The OSGi framework provides several options for minimizing bundle dependencies. You can restrict a resource to be within a private package and thus not visible to any other bundle. You can also choose to export only a subset of the classes residing in a package, thus reducing the number of classes that make up the exported package contract. Finally, you learned that you should avoid creating bundle dependencies using the Bundle-Required header, because it can cause split packages and cause other problems.

We looked into three OSGi features that facilitate the creation of generic bundles. Dynamic imports provide a way out of the explicit import and export package contract, because they allow classes to be searched as needed. Optional packages are regular import packages that aren’t considered an error if they’re not resolved. And finally, fragment bundles are degenerated bundles that attach and merge with a host bundle, possibly extending its class path.

When a bundle loads a resource, this resource is searched through the bundle’s class space, starting at the boot class loader, then at any Import-Package header, next at the bundle’s private package, and finally at any fragment bundles attached to the bundle.

You learned how to specify complex service reference filters.

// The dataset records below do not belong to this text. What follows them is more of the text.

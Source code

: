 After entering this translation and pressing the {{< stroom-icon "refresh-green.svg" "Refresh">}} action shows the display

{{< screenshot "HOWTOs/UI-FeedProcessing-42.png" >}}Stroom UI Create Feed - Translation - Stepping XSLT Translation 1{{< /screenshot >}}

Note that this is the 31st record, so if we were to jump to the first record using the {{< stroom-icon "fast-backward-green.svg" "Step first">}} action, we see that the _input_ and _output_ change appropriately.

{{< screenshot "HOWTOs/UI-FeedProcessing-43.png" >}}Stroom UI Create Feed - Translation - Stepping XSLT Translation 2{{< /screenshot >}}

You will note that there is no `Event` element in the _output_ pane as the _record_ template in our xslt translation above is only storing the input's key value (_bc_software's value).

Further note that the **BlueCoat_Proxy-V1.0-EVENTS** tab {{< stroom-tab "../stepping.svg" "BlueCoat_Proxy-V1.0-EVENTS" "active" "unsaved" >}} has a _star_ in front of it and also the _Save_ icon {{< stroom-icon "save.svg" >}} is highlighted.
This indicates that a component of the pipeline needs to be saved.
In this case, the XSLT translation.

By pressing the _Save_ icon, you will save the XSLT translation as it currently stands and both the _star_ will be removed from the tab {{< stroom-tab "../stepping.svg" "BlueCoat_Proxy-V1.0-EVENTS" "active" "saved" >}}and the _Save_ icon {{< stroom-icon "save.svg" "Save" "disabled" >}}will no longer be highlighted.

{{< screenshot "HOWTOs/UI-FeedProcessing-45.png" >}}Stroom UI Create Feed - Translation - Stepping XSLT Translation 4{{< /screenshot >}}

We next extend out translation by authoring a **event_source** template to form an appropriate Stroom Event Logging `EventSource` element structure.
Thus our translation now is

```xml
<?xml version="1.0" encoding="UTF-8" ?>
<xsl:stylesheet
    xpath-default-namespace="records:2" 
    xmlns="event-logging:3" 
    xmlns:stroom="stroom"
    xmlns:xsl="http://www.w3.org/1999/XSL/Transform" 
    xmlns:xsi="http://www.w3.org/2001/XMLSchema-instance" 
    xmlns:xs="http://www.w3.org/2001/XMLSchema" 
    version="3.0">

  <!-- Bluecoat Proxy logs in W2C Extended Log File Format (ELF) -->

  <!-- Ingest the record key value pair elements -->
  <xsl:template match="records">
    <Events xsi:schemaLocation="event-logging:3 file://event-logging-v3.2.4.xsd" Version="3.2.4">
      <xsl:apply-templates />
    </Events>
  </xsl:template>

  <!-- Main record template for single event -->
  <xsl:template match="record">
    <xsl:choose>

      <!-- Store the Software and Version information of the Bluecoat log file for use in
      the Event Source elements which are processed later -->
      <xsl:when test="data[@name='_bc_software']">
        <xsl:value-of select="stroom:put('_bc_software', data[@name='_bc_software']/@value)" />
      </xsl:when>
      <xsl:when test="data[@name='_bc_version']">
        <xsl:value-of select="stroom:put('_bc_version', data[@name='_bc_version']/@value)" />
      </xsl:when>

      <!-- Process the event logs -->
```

OSGi service filters follow a prefix form, which can be non-intuitive but allows several operations to be grouped together on a single conjunction or disjunction.

You can use the predefined SERVICE_RANKING property to prioritize which service is used if multiple services meet a criterion when being retrieved from the OSGi service registry. This is useful when you need to specify which service among many should be the default one.

The predefined SERVICE_PID property is used to uniquely identify a service. This is useful when a service represents a real-world entity. No two services should be registered with the same SERVICE_PID, and the SERVICE_PID must be persisted; that is, the same value must be used when a service is restarted.

Generally, a service reference maps to a single service implementation object instance. But if each service must have its own state, then multiple service implementation object instances must be created for the same service reference. To do this, a service implementation object must implement the interface ServiceFactory.

The OSGi framework imposes very few vendor interfaces into the application classes, so it’s generally easy to unit test a bundle by treating it as a regular Java class. Spring DM provides several mock classes for the OSGi framework API. Spring DM also allows you to perform integration tests. It has helper classes that start an OSGi platform, install bundles, and allow you to test their integration.

In the next chapter, we’ll look at how to configure these decoupled bundles in a way that’s consistent for the entire application.